**Work to complete:**
When transcribing the entries, keep each one exactly as it is.

START Available data

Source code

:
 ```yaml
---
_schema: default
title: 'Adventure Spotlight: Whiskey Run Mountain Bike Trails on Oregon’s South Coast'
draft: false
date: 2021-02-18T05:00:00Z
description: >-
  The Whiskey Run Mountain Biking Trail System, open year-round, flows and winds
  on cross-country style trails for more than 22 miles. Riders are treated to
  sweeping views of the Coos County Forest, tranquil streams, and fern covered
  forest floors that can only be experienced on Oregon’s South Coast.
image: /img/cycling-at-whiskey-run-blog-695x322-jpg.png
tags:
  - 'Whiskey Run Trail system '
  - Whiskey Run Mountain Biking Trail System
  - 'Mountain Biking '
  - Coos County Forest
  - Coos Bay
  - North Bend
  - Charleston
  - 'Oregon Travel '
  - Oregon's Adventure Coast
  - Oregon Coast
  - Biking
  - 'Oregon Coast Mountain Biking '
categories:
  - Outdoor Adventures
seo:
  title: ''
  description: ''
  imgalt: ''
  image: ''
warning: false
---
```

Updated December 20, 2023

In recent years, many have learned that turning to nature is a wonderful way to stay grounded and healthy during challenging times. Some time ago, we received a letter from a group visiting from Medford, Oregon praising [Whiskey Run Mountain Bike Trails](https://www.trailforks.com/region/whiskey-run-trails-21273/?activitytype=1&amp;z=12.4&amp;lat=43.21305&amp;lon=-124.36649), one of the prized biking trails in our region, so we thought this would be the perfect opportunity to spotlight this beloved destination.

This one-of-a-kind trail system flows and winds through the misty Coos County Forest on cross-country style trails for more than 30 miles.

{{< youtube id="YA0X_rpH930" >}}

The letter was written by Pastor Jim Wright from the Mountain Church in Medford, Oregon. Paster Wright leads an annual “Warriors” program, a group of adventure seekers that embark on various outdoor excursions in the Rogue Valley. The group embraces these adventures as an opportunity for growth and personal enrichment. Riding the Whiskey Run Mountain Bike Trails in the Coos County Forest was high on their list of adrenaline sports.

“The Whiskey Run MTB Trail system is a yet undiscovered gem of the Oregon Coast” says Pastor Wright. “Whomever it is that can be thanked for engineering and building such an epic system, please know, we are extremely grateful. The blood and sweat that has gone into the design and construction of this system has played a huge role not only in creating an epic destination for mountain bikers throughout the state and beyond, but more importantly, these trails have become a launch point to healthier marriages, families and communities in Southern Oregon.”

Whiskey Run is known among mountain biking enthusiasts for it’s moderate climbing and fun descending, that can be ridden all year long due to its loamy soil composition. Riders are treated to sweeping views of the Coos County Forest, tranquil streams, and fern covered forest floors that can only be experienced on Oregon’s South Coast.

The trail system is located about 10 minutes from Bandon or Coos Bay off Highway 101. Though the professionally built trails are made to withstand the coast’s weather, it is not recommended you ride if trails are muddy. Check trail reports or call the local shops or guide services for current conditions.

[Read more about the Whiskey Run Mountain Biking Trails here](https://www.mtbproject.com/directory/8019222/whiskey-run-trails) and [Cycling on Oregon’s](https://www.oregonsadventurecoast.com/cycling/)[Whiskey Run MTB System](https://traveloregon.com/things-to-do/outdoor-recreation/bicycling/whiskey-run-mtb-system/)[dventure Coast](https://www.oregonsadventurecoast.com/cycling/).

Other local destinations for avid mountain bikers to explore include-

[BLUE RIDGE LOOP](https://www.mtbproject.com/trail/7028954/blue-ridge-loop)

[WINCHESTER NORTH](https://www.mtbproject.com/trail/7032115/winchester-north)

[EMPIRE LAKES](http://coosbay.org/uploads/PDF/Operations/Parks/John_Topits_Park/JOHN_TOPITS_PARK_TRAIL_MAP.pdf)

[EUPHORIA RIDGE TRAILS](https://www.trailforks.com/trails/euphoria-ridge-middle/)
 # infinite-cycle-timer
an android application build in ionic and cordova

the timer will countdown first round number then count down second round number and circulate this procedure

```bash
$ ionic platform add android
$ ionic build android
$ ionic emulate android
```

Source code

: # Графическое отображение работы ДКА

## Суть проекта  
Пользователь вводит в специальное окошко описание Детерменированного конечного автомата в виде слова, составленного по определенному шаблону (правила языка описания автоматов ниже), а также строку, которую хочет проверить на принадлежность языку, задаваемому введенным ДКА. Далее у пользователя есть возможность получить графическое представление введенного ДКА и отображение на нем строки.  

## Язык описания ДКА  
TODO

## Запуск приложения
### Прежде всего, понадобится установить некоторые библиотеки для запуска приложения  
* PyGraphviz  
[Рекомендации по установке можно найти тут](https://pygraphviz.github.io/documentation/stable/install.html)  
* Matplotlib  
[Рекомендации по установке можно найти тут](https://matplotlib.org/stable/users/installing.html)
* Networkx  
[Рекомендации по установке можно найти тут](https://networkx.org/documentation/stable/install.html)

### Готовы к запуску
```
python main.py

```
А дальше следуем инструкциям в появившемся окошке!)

END Available data

**Task response:**
Source code

:
 ```yaml
---
_schema: default
title: 'Adventure Spotlight: Whiskey Run Mountain Bike Trails on Oregon’s South Coast'
draft: false
date: 2021-02-18T05:00:00Z
description: >-
  The Whiskey Run Mountain Biking Trail System, open year-round, flows and winds
  on cross-country style trails for more than 22 miles. Riders are treated to
  sweeping views of the Coos County Forest, tranquil streams, and fern covered
  forest floors that can only be experienced on Oregon’s South Coast.
image: /img/cycling-at-whiskey-run-blog-695x322-jpg.png
tags:
  - 'Whiskey Run Trail system '
  - Whiskey Run Mountain Biking Trail System
  - 'Mountain Biking '
  - Coos County Forest
  - Coos Bay
  - North Bend
  - Charleston
  - 'Oregon Travel '
  - Oregon's Adventure Coast
  - Oregon Coast
  - Biking
  - 'Oregon Coast Mountain Biking '
categories:
  - Outdoor Adventures
seo:
  title: ''
  description: ''
  imgalt: ''
  image: ''
warning: false
---
```

Updated December 20, 2023

In recent years, many have learned that turning to nature is a wonderful way to stay grounded and healthy during challenging times. Some time ago, we received a letter from a group visiting from Medford, Oregon praising [Whiskey Run Mountain Bike Trails](https://www.trailforks.com/region/whiskey-run-trails-21273/?activitytype=1&amp;z=12.4&amp;lat=43.21305&amp;lon=-124.36649), one of the prized biking trails in our region, so we thought this would be the perfect opportunity to spotlight this beloved destination.

This one-of-a-kind trail system flows and winds through the misty Coos County Forest on cross-country style trails for more than 30 miles.

{{< youtube id="YA0X_rpH930" >}}

The letter was written by Pastor Jim Wright from the Mountain Church in Medford, Oregon. Paster Wright leads an annual “Warriors” program, a group of adventure seekers that embark on various outdoor excursions in the Rogue Valley. The group embraces these adventures as an opportunity for growth and personal enrichment. Riding the Whiskey Run Mountain Bike Trails in the Coos County Forest was high on their list of adrenaline sports.

“The Whiskey Run MTB Trail system is a yet undiscovered gem of the Oregon Coast” says Pastor Wright. “Whomever it is that can be thanked for engineering and building such an epic system, please know, we are extremely grateful. The blood and sweat that has gone into the design and construction of this system has played a huge role not only in creating an epic destination for mountain bikers throughout the state and beyond, but more importantly, these trails have become a launch point to healthier marriages, families and communities in Southern Oregon.”

Whiskey Run is known among mountain biking enthusiasts for it’s moderate climbing and fun descending, that can be ridden all year long due to its loamy soil composition. Riders are treated to sweeping views of the Coos County Forest, tranquil streams, and fern covered forest floors that can only be experienced on Oregon’s South Coast.

The trail system is located about 10 minutes from Bandon or Coos Bay off Highway 101. Though the professionally built trails are made to withstand the coast’s weather, it is not recommended you ride if trails are muddy. Check trail reports or call the local shops or guide services for current conditions.

[Read more about the Whiskey Run Mountain Biking Trails here](https://www.mtbproject.com/directory/8019222/whiskey-run-trails) and [Cycling on Oregon’s](https://www.oregonsadventurecoast.com/cycling/)[Whiskey Run MTB System](https://traveloregon.com/things-to-do/outdoor-recreation/bicycling/whiskey-run-mtb-system/)[dventure Coast](https://www.oregonsadventurecoast.com/cycling/).

Other local destinations for avid mountain bikers to explore include-

[BLUE RIDGE LOOP](https://www.mtbproject.com/trail/7028954/blue-ridge-loop)

[WINCHESTER NORTH](https://www.mtbproject.com/trail/7032115/winchester-north)

[EMPIRE LAKES](http://coosbay.org/uploads/PDF/Operations/Parks/John_Topits_Park/JOHN_TOPITS_PARK_TRAIL_MAP.pdf)

[EUPHORIA RIDGE TRAILS](https://www.trailforks.com/trails/euphoria-ridge-middle/)
 # infinite-cycle-timer
an android application build in ionic and cordova

the timer will countdown first round number then count down second round number and circulate this procedure

```bash
$ ionic platform add android
$ ionic build android
$ ionic emulate android
```

Source code

: # Графическое отображение работы ДКА

## Суть проекта  
Пользователь вводит в специальное окошко описание Детерменированного конечного автомата в виде слова, составленного по определенному шаблону (правила языка описания автоматов ниже), а также строку, которую хочет проверить на принадлежность языку, задаваемому введенным ДКА. Далее у пользователя есть возможность получить графическое представление введенного ДКА и отображение на нем строки.  

## Язык описания ДКА  
TODO

## Запуск приложения
### Прежде всего, понадобится установить некоторые библиотеки для запуска приложения  
* PyGraphviz  
[Рекомендации по установке можно найти тут](https://pygraphviz.github.io/documentation/stable/install.html)  
* Matplotlib  
[Рекомендации по установке можно найти тут](https://matplotlib.org/stable/users/installing.html)
* Networkx  
[Рекомендации по установке можно найти тут](https://networkx.org/documentation/stable/install.html)

### Готовы к запуску
```
python main.py

```
А дальше следуем инструкциям в появившемся окошке!)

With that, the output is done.